A questão é que ao entrar no mundo dos grandes felinos, Joe Exotic também entrou num mundo perigoso onde as regras do jogo são feitas por aqueles que tem mais dinheiro. Joe através de contatos ou “doações” (quando outros donos de animais não se viam mais como capazes de cuidar deles, chamavam Joe para levá-los ao seu zoológico) aumentou exponencialmente sua coleção e em poucos anos já contava com mais de 200 tigres, entre outros animais. Além disso, ele possuía um canal online onde exibia conteúdos ao vivo sobre seu zoológico e cruzava o pais levando filhotes de tigre para serem expostos em shoppings centers como forma de ganhar dinheiro com os animais. Era questão de tempo até que virasse alvo de organizações contra abusos de animais.

Em 2011, Carole Baskin, fundadora do santuário Big Cat Rescue, organizou uma inúmera série de protestos através do país para impedir que Joe Exotic continuasse lucrando com os animais. Nesse cenário temos o início do maior conflito da série, sendo comparado em alguns momentos a rixa entre Hatfields e McCoys. Joe não aceita e começa em seu site a fazer com que a maior parte de seus vídeos seja sobre o ódio mortal que possui em relação a Carole, expondo-a como alguém que também lucra com os animais e revivendo suspeitas de que ela teria assassinado seu ex-marido (fato este que é amplamente debatido no terceiro episódio da série e que resultou inclusive em um clipe musical onde Joe contratou uma sósia de Carole para fazer uma reprodução de como teria sido o assassinato).
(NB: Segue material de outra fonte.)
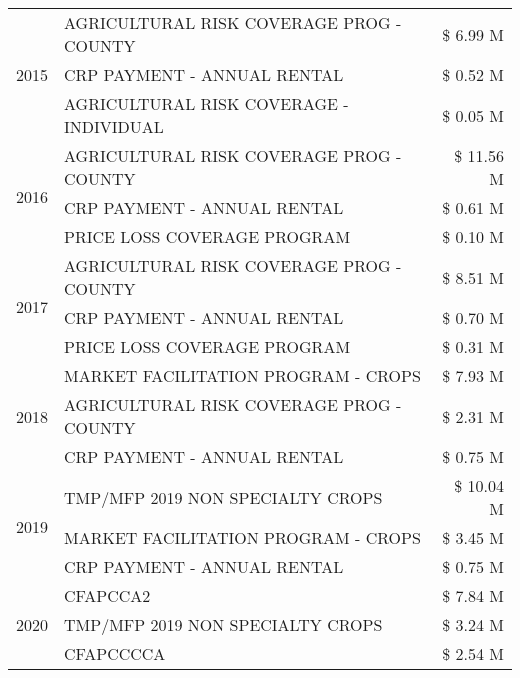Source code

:\begin{tabular}{llr}
\cline{1-3}
\multirow[t]{3}{*}{2015} & AGRICULTURAL RISK COVERAGE PROG - COUNTY & \$ 6.99 M \\
 & CRP PAYMENT - ANNUAL RENTAL & \$ 0.52 M \\
 & AGRICULTURAL RISK COVERAGE - INDIVIDUAL & \$ 0.05 M \\
\cline{1-3}
\multirow[t]{3}{*}{2016} & AGRICULTURAL RISK COVERAGE PROG - COUNTY & \$ 11.56 M \\
 & CRP PAYMENT - ANNUAL RENTAL & \$ 0.61 M \\
 & PRICE LOSS COVERAGE PROGRAM & \$ 0.10 M \\
\cline{1-3}
\multirow[t]{3}{*}{2017} & AGRICULTURAL RISK COVERAGE PROG - COUNTY & \$ 8.51 M \\
 & CRP PAYMENT - ANNUAL RENTAL & \$ 0.70 M \\
 & PRICE LOSS COVERAGE PROGRAM & \$ 0.31 M \\
\cline{1-3}
\multirow[t]{3}{*}{2018} & MARKET FACILITATION PROGRAM - CROPS & \$ 7.93 M \\
 & AGRICULTURAL RISK COVERAGE PROG - COUNTY & \$ 2.31 M \\
 & CRP PAYMENT - ANNUAL RENTAL & \$ 0.75 M \\
\cline{1-3}
\multirow[t]{3}{*}{2019} & TMP/MFP 2019 NON SPECIALTY CROPS & \$ 10.04 M \\
 & MARKET FACILITATION PROGRAM - CROPS & \$ 3.45 M \\
 & CRP PAYMENT - ANNUAL RENTAL & \$ 0.75 M \\
\cline{1-3}
\multirow[t]{3}{*}{2020} & CFAPCCA2 & \$ 7.84 M \\
 & TMP/MFP 2019 NON SPECIALTY CROPS & \$ 3.24 M \\
 & CFAPCCCCA & \$ 2.54 M \\
\cline{1-3}
\bottomrule
\end{tabular}
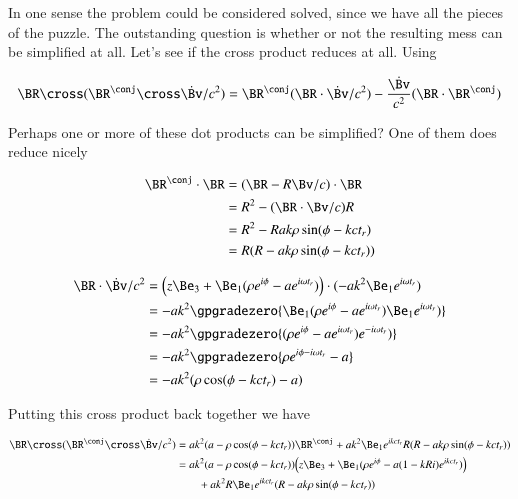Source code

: In one sense the problem could be considered solved, since we have all the pieces of the puzzle.  The outstanding question is whether or not the resulting mess can be simplified at all.  Let's see if the cross product reduces at all.  Using

\begin{equation}\label{eqn:relativisticElectrodynamicsExamReflection:620}
\BR \cross (\BR^\conj \cross \dot{\Bv}/c^2) 
=
\BR^\conj (\BR \cdot \dot{\Bv}/c^2) 
- \frac{\dot{\Bv}}{c^2}
(\BR \cdot \BR^\conj)
\end{equation}

Perhaps one or more of these dot products can be simplified?  One of them does reduce nicely

\begin{align*}
\BR^\conj \cdot \BR 
&= ( \BR - R \Bv/c ) \cdot \BR  \\
&= R^2 - (\BR \cdot \Bv/c) R \\
&= R^2 - R a k \rho \sin(\phi - k c t_r) \\
&= R(R - a k \rho \sin(\phi - k c t_r))
\end{align*}

\begin{align*}
\BR \cdot \dot{\Bv}/c^2
&=
\Bigl(z \Be_3 + \Be_1 (\rho e^{i \phi} - a e^{i \omega t_r} ) \Bigr) \cdot
(-a k^2 \Be_1 e^{i \omega t_r} )  \\
&=
- a k^2 \gpgradezero{
\Be_1 (\rho e^{i \phi} - a e^{i \omega t_r} ) 
\Be_1 e^{i \omega t_r} )  
} \\
&=
- a k^2 \gpgradezero{
(\rho e^{i \phi} - a e^{i \omega t_r} ) 
e^{-i \omega t_r} )  
} \\
&=
- a k^2 \gpgradezero{
\rho e^{i \phi - i \omega t_r} - a 
} \\
&=
- a k^2 ( \rho \cos(\phi - k c t_r) - a )
\end{align*}

Putting this cross product back together we have

\begin{align*}
\BR \cross (\BR^\conj \cross \dot{\Bv}/c^2)
&=
a k^2 ( a -\rho \cos(\phi - k c t_r) ) \BR^\conj 
+a k^2 \Be_1 e^{i k c  t_r} R(R - a k \rho \sin(\phi - k c t_r)) \\
&=
a k^2 ( a -\rho \cos(\phi - k c t_r) ) \Bigl(
z \Be_3 + \Be_1 (\rho e^{i \phi} - a (1 - k R i) e^{i k c t_r} )
\Bigr) \\
&\qquad +a k^2 R \Be_1 e^{i k c  t_r} (R - a k \rho \sin(\phi - k c t_r)) 
\end{align*}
Ao longo dos anos a intensidade dos conflitos só aumentou, com processos milionários acontecendo e culminando, finalmente, na contratação de um matador de aluguel para eliminar Carole da disputa. É somente nesse momento da série que a polícia interfere de maneira séria em toda a confusão. Uma série de medidas são tomadas para conseguir a prisão de Joe Exotic resultando na sua prisão em setembro de 2018. Um julgamento amplamente coberto pela mídia ocorre nos meses seguintes resultando na condenação de Joe, mas a validade das acusações e a justiça por trás de todo o caso são muito contestadas por uma grande parte dos envolvidos.

A questão que parece ser mais sensível é que, além do fato de obviamente, nenhuma das partes ser totalmente isenta, não existe qualquer forma de posicionamento por parte do governo norte-americano que proíba ou regularize o comércio e/ou criação dos grandes felinos e de outros animais selvagens, o que permite o crescimento gigante de um mercado ilegal, nocivo aos animais (os tigres são uma espécie que não está longe do risco de extinção e que, atualmente existem em maior número em cativeiros do que em seu habitat natural), altamente lucrativo para os que deles se beneficiam e que facilita o crescimento de um circo midiático que não leva a lugar algum.

Máfia dos Tigres, no final, é uma boa série com uma boa produção, mas que, no final, cai na sina de procurar expor muito mais o lado vendável dos humanos envolvidos do que o dos animais explorados. É uma minissérie que pode ser rapidamente maratonada com um ritmo fluído, só que ao acabar deixa a sensação de que nada mudou e, sem uma intervenção coerente, nada será mudado.